本発明は、タイヤ用ゴム組成物、ベーストレッドおよびタイヤに関し、特に、石油資源に由来する材料の使用量を抑えることができるとともにタイヤの臭いも抑えることができ、タイヤの製造コストも抑えることができるタイヤ用ゴム組成物、このタイヤ用ゴム組成物を用いて形成されたベーストレッドおよびタイヤに関する。
タイヤはゴム成分独自の臭いが強いために、タイヤの販売店においては、芳香剤を置くこと、若しくはタイヤを販売店の外に置くことによって、販売店内にタイヤの臭いが充満するのを防いでいる。
しかしながら、販売店内に芳香剤を設置した場合には、販売店内の臭いに気を使う必要があり、タイヤを販売店の外に置いた場合には、タイヤが劣化するという問題があった。
そこで、たとえば特許文献1には、天然ゴム(NR)とブタジエンゴム(BR)との混合ゴムをゴム成分とし、充填剤としてカーボンブラックを配合したタイヤ用ゴム組成物に香料および中空多孔質球状シリカ粒子を配合することにより、香料の効力の持続性を増したタイヤ用ゴム組成物が開示されている(特許文献1の表1参照)。
また、たとえば特許文献2には、天然ゴム(NR)をゴム成分とし、充填剤としてカーボンブラックを配合したタイヤ用のゴム組成物に香料を配合することにより、ゴム成分の臭いに対するマスキング効果を有するタイヤ用ゴム組成物が開示されている(特許文献2の表1参照)。
特開2004−203954号公報 特開2007−8225号公報
近年、環境問題が重視されるようになり、地球温暖化抑制のために炭酸ガス排出の抑制の規制が強化されてきている。

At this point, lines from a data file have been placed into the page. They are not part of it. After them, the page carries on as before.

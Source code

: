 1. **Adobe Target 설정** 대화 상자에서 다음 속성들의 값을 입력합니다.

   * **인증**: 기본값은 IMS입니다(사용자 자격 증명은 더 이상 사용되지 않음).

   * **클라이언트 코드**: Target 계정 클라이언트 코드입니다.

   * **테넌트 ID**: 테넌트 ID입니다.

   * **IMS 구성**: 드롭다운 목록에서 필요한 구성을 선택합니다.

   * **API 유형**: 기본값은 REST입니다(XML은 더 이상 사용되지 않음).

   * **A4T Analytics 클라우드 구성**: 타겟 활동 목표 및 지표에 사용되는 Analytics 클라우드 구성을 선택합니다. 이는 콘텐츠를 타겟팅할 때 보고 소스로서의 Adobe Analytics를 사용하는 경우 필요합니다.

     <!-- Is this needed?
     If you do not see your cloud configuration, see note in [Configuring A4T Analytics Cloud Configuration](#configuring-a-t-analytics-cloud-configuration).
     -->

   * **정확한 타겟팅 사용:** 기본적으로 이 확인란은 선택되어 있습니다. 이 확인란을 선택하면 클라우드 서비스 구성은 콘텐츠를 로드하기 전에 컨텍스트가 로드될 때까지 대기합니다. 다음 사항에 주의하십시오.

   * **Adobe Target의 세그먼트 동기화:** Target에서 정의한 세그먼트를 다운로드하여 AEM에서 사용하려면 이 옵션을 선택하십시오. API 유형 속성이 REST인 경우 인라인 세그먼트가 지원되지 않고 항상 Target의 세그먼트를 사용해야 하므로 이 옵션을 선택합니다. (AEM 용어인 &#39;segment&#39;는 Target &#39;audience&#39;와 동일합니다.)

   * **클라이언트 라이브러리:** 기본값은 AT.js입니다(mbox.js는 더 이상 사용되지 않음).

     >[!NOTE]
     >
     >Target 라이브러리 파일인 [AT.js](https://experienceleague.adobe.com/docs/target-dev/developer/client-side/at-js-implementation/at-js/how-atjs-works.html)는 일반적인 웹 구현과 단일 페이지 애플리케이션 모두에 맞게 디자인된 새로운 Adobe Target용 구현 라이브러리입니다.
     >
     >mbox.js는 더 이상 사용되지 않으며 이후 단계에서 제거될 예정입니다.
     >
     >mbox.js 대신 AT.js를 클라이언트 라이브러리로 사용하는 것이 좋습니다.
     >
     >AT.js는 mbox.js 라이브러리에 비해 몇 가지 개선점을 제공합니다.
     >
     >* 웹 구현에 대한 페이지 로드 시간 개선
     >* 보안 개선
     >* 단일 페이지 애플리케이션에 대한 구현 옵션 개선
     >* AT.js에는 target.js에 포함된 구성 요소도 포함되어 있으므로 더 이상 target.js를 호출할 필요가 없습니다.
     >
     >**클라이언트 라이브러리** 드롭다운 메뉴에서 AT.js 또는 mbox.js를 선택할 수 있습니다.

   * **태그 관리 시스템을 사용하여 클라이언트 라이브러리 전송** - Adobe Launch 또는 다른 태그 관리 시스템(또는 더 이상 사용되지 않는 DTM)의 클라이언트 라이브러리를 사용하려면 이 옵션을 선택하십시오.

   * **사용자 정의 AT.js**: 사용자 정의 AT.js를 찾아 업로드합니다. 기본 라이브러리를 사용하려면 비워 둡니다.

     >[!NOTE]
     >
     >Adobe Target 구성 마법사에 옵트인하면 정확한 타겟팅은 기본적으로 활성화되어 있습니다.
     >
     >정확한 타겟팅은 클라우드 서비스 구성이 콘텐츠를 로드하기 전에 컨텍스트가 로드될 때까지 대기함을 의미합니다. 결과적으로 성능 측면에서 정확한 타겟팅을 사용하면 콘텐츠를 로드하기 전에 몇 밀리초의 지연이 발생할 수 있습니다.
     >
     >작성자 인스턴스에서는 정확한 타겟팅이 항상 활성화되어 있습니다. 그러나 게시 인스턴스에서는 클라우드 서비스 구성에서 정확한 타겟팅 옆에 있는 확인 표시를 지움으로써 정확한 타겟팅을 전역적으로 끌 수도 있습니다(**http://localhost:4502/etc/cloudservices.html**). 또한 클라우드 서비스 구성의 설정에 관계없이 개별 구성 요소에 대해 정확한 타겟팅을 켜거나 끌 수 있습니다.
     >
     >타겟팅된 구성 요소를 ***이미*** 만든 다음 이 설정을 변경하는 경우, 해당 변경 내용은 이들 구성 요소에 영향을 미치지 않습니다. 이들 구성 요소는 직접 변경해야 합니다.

また、石油資源は有限であり、石油資源の枯渇の問題から、石油資源に由来する材料の使用量を抑え、石油資源に由来しない材料をできるだけ多く使用する必要がある。
しかしながら、上述した特許文献1および特許文献2に開示されているタイヤ用ゴム組成物には、充填剤として石油資源に由来する材料であるカーボンブラックが多量に配合されている。また、特許文献1および特許文献2には、石油資源に由来する材料の使用量を抑え、石油資源に由来しない材料の使用量をできるだけ多くするという観点が完全に欠落している。
さらに、石油資源に由来する材料の使用量を抑えながら、タイヤの製造コスト自体もなるべく低く抑えることも要求されている。
上記の事情に鑑みて、本発明の目的は、石油資源に由来する材料の使用量を抑えることができるとともにタイヤの臭いも抑えることができ、さらにはタイヤの製造コストも抑えることができるタイヤ用ゴム組成物、このタイヤ用ゴム組成物を用いて形成されたベーストレッドおよびタイヤを提供することにある。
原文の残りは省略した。